Saved entries:
--------------------------------
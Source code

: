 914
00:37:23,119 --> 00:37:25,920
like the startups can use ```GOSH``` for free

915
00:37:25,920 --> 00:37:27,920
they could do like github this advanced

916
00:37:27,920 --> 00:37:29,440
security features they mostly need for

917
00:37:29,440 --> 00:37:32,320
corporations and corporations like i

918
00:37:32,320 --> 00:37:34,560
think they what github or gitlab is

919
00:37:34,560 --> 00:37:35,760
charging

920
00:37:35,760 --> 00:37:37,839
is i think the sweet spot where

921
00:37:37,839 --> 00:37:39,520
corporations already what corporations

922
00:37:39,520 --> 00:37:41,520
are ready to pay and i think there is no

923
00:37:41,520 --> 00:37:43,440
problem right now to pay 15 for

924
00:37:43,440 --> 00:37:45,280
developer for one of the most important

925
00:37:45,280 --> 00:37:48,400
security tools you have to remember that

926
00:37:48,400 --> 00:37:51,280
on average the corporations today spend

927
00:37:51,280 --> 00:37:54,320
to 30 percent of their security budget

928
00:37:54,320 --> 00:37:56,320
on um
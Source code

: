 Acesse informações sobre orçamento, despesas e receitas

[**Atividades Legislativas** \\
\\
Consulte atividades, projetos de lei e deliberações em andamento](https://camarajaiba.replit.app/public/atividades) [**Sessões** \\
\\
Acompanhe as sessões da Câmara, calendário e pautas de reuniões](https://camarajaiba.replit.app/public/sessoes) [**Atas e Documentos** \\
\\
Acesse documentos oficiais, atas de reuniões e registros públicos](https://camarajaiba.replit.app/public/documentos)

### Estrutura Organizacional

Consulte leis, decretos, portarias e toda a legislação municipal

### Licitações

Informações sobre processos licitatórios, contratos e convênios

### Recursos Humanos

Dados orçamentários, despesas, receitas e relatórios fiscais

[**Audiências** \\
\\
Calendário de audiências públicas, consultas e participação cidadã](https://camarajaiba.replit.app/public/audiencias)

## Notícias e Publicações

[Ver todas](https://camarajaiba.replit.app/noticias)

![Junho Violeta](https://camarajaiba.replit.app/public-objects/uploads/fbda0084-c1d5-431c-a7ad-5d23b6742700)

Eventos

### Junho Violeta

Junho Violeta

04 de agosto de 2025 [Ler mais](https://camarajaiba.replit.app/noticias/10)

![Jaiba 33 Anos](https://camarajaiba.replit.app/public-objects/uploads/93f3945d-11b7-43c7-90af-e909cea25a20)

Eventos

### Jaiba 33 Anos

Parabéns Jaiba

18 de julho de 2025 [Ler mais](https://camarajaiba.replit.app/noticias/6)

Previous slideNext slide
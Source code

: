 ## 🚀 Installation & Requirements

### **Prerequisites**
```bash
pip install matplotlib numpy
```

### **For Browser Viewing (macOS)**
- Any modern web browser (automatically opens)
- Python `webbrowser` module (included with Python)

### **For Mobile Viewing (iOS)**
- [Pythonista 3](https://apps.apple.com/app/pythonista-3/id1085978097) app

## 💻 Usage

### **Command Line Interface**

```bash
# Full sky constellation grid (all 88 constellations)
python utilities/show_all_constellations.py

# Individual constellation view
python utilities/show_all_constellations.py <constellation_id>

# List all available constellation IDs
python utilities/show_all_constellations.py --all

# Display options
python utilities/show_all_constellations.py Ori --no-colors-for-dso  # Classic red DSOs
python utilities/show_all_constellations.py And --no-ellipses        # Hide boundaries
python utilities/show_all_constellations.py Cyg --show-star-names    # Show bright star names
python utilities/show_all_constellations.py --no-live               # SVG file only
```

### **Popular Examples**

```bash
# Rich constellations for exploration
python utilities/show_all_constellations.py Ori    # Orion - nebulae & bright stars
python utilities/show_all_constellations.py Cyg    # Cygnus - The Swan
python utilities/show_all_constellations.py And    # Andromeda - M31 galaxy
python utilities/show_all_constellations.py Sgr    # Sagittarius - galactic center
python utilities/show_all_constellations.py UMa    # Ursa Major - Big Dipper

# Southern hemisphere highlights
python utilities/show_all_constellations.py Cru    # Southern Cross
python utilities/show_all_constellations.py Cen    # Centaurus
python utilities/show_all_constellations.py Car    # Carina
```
--------------------------------
DIRECTIONS:
Look through the records for the string "Viewing". Copy every line that has it.

EXERCISE RESPONSE:
### **For Browser Viewing (macOS)**
### **For Mobile Viewing (iOS)**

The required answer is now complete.